[Data excerpts]
+++++
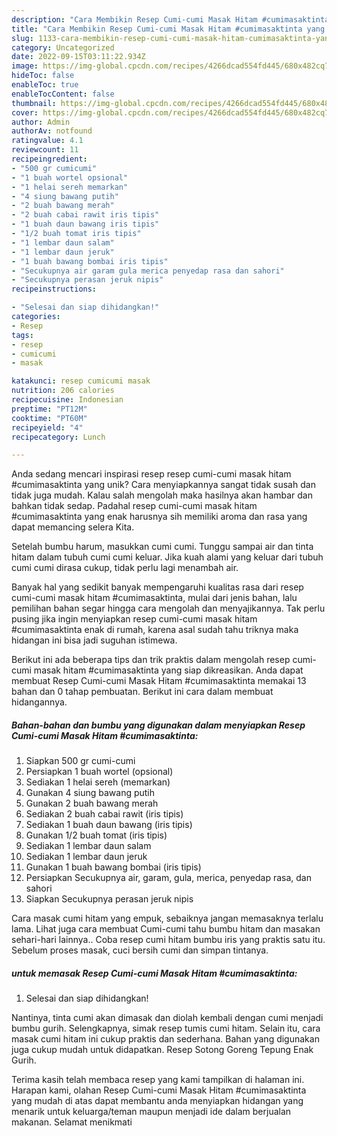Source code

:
 ```yaml
---
description: "Cara Membikin Resep Cumi-cumi Masak Hitam #cumimasaktinta yang Mantap"
title: "Cara Membikin Resep Cumi-cumi Masak Hitam #cumimasaktinta yang Mantap"
slug: 1133-cara-membikin-resep-cumi-cumi-masak-hitam-cumimasaktinta-yang-mantap
category: Uncategorized
date: 2022-09-15T03:11:22.934Z
image: https://img-global.cpcdn.com/recipes/4266dcad554fd445/680x482cq70/resep-cumi-cumi-masak-hitam-cumimasaktinta-foto-resep-utama.jpg
hideToc: false
enableToc: true
enableTocContent: false
thumbnail: https://img-global.cpcdn.com/recipes/4266dcad554fd445/680x482cq70/resep-cumi-cumi-masak-hitam-cumimasaktinta-foto-resep-utama.jpg
cover: https://img-global.cpcdn.com/recipes/4266dcad554fd445/680x482cq70/resep-cumi-cumi-masak-hitam-cumimasaktinta-foto-resep-utama.jpg
author: Admin
authorAv: notfound
ratingvalue: 4.1
reviewcount: 11
recipeingredient:
- "500 gr cumicumi"
- "1 buah wortel opsional"
- "1 helai sereh memarkan"
- "4 siung bawang putih"
- "2 buah bawang merah"
- "2 buah cabai rawit iris tipis"
- "1 buah daun bawang iris tipis"
- "1/2 buah tomat iris tipis"
- "1 lembar daun salam"
- "1 lembar daun jeruk"
- "1 buah bawang bombai iris tipis"
- "Secukupnya air garam gula merica penyedap rasa dan sahori"
- "Secukupnya perasan jeruk nipis"
recipeinstructions:

- "Selesai dan siap dihidangkan!"
categories:
- Resep
tags:
- resep
- cumicumi
- masak

katakunci: resep cumicumi masak 
nutrition: 206 calories
recipecuisine: Indonesian
preptime: "PT12M"
cooktime: "PT60M"
recipeyield: "4"
recipecategory: Lunch

---
```





Anda sedang mencari inspirasi resep resep cumi-cumi masak hitam #cumimasaktinta yang unik? Cara menyiapkannya sangat tidak susah dan tidak juga mudah. Kalau salah mengolah maka hasilnya akan hambar dan bahkan tidak sedap. Padahal resep cumi-cumi masak hitam #cumimasaktinta yang enak harusnya sih memiliki aroma dan rasa yang dapat memancing selera Kita.





Setelah bumbu harum, masukkan cumi cumi. Tunggu sampai air dan tinta hitam dalam tubuh cumi cumi keluar. Jika kuah alami yang keluar dari tubuh cumi cumi dirasa cukup, tidak perlu lagi menambah air.

Banyak hal yang sedikit banyak mempengaruhi kualitas rasa dari resep cumi-cumi masak hitam #cumimasaktinta, mulai dari jenis bahan, lalu pemilihan bahan segar hingga cara mengolah dan menyajikannya. Tak perlu pusing jika ingin menyiapkan resep cumi-cumi masak hitam #cumimasaktinta enak di rumah, karena asal sudah tahu triknya maka hidangan ini bisa jadi suguhan istimewa.






Berikut ini ada beberapa tips dan trik praktis dalam mengolah resep cumi-cumi masak hitam #cumimasaktinta yang siap dikreasikan. Anda dapat membuat Resep Cumi-cumi Masak Hitam #cumimasaktinta memakai 13 bahan dan 0 tahap pembuatan. Berikut ini cara dalam membuat hidangannya.

<!--inarticleads1-->

##### Bahan-bahan dan bumbu yang digunakan dalam menyiapkan Resep Cumi-cumi Masak Hitam #cumimasaktinta:

1. Siapkan 500 gr cumi-cumi
1. Persiapkan 1 buah wortel (opsional)
1. Sediakan 1 helai sereh (memarkan)
1. Gunakan 4 siung bawang putih
1. Gunakan 2 buah bawang merah
1. Sediakan 2 buah cabai rawit (iris tipis)
1. Sediakan 1 buah daun bawang (iris tipis)
1. Gunakan 1/2 buah tomat (iris tipis)
1. Sediakan 1 lembar daun salam
1. Sediakan 1 lembar daun jeruk
1. Gunakan 1 buah bawang bombai (iris tipis)
1. Persiapkan Secukupnya air, garam, gula, merica, penyedap rasa, dan sahori
1. Siapkan Secukupnya perasan jeruk nipis


Cara masak cumi hitam yang empuk, sebaiknya jangan memasaknya terlalu lama. Lihat juga cara membuat Cumi-cumi tahu bumbu hitam dan masakan sehari-hari lainnya.. Coba resep cumi hitam bumbu iris yang praktis satu itu. Sebelum proses masak, cuci bersih cumi dan simpan tintanya. 

<!--inarticleads2-->

#####  untuk memasak Resep Cumi-cumi Masak Hitam #cumimasaktinta:


1. Selesai dan siap dihidangkan!

Nantinya, tinta cumi akan dimasak dan diolah kembali dengan cumi menjadi bumbu gurih. Selengkapnya, simak resep tumis cumi hitam. Selain itu, cara masak cumi hitam ini cukup praktis dan sederhana. Bahan yang digunakan juga cukup mudah untuk didapatkan. Resep Sotong Goreng Tepung Enak Gurih. 

Terima kasih telah membaca resep yang kami tampilkan di halaman ini. Harapan kami, olahan Resep Cumi-cumi Masak Hitam #cumimasaktinta yang mudah di atas dapat membantu anda menyiapkan hidangan yang menarik untuk keluarga/teman maupun menjadi ide dalam berjualan makanan. Selamat menikmati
+++++
*WHAT THIS TASK INVOLVES*: Across the data, tally the lines containing "cabai" and give back the number alone.

*FINISHED EXERCISE*: 2